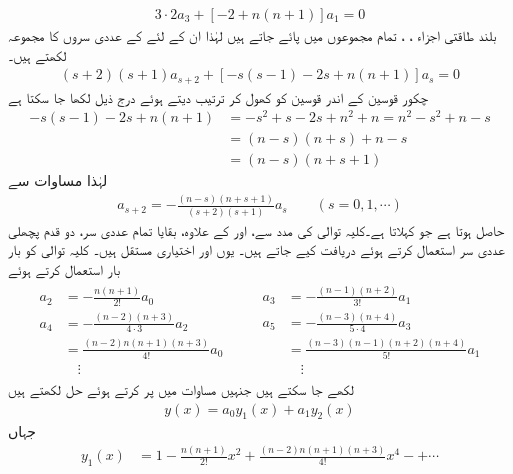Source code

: \begin{align}\label{مساوات_بیسل_لیژانڈر_ت}
3\cdot 2 a_3+[-2+n(n+1)]a_1=0
\end{align}
بلند طاقتی اجزاء ، ،  تمام مجموعوں میں پائے جاتے ہیں لہٰذا ان کے لئے  کے عددی سروں کا مجموعہ لکھتے ہیں۔
\begin{align}\label{مساوات_بیسل_لیژانڈر_ٹ}
(s+2)(s+1)a_{s+2}+[-s(s-1)-2s+n(n+1)]a_s=0
\end{align} 
چکور قوسین  کے اندر قوسین کو کھول کر ترتیب دیتے ہوئے درج ذیل لکھا جا سکتا ہے
\begin{align*}
-s(s-1)-2s+n(n+1)&=-s^2+s-2s+n^2+n=n^2-s^2+n-s\\
&=(n-s)(n+s)+n-s\\
&=(n-s)(n+s+1)
\end{align*}
لہٰذا مساوات  سے 
\begin{align}\label{مساوات_بیسل_کلیہ_توالی_الف}
a_{s+2}=-\frac{(n-s)(n+s+1)}{(s+2)(s+1)}a_s \quad \quad (s=0,1,\cdots)
\end{align}
حاصل ہوتا ہے جو  کہلاتا ہے۔کلیہ توالی کی مدد سے،  اور  کے علاوہ،  بقایا تمام عددی سر، دو قدم پچھلی عددی سر استعمال کرتے ہوئے دریافت کیے جاتے ہیں۔ یوں  اور   اختیاری مستقل ہیں۔ کلیہ توالی کو بار بار استعمال کرتے ہوئے
\begin{gather*}
\begin{aligned}
a_2&=-\frac{n(n+1)}{2!}a_0\\
a_4&=-\frac{(n-2)(n+3)}{4\cdot 3}a_2\\
&=\frac{(n-2)n(n+1)(n+3)}{4!}a_0\\
&\quad\vdots
\end{aligned}\quad\quad
\begin{aligned}
a_3&=-\frac{(n-1)(n+2)}{3!}a_1\\
a_5&=-\frac{(n-3)(n+4)}{5\cdot 4}a_3\\
&=\frac{(n-3)(n-1)(n+2)(n+4)}{5!}a_1\\
&\quad \vdots
\end{aligned}
\end{gather*}
لکھے جا سکتے ہیں جنہیں مساوات  میں پر کرتے ہوئے حل لکھتے ہیں
\begin{align}\label{مساوات_بیسل_حل_لیژانڈر}
y(x)=a_0y_1(x)+a_1y_2(x)
\end{align}
جہاں
\begin{align}\label{مساوات_بیسل_حل_لیژانڈر_الف}
y_1(x)&=1-\frac{n(n+1)}{2!}x^2+\frac{(n-2)n(n+1)(n+3)}{4!}x^4-+\cdots
\end{align}
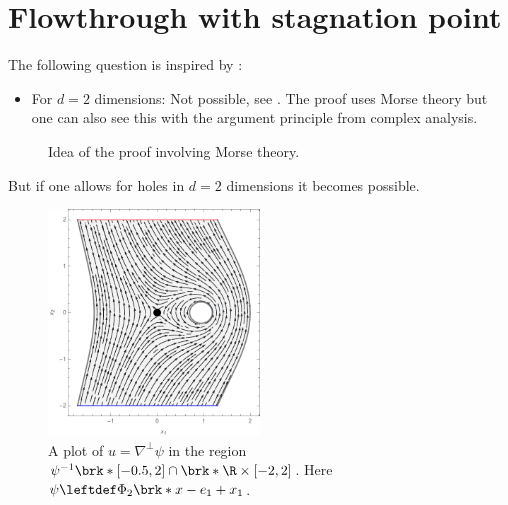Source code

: \section{Flowthrough with stagnation point}

\begin{frame}
  The following question is inspired by \autocite["Existence of threedimensional, steady, inviscid,
  incompressible flows with nonvanishing vorticity"]{Alber1992}:
  \questionFlowthrough
\end{frame}

\begin{frame}

  {}
  \begin{answer}
    \begin{itemize}
      \item For $d=2$ dimensions: Not possible, see \autocite[Prop. 4.1]{Koppenhoefer2024}.
        The proof uses Morse theory but one can also see this with the argument principle from complex analysis.
    \end{itemize}
  \end{answer}
\end{frame}

\begin{frame}
  \begin{figure}
    \centering
    \scalebox{0.7}{}
    \caption{Idea of the proof involving Morse theory.}
  \end{figure}
\end{frame}


\begin{frame}
  But if one allows for holes in $d=2$ dimensions it becomes possible.
  \begin{figure}
    \centering
    \includegraphics[width=0.5\textwidth]{../Plots/n2_hvf_InflowOutflow_asymmetric_gray_2.pdf}
    \caption{A plot of $u=\nabla^\perp\psi$ in the region $\psi^{-1}\brk*{[-0.5,2]}\cap \brk*{\R\times[-2,2]}$.
    Here $\psi\leftdef\Phi_2\brk*{x-e_1}+x_1$.}
    \label{pl:n2_hvf_InflowOutflow_asymmetric_single}
  \end{figure}
\end{frame}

INSTRUCTIONS TO FOLLOW →
The lines to report are those in the material above that contain the word "quad"; copy every one of them.

ANSWER TO THE PROBLEM →
a_{s+2}=-\frac{(n-s)(n+s+1)}{(s+2)(s+1)}a_s \quad \quad (s=0,1,\cdots)
&\quad\vdots
\end{aligned}\quad\quad
&\quad \vdots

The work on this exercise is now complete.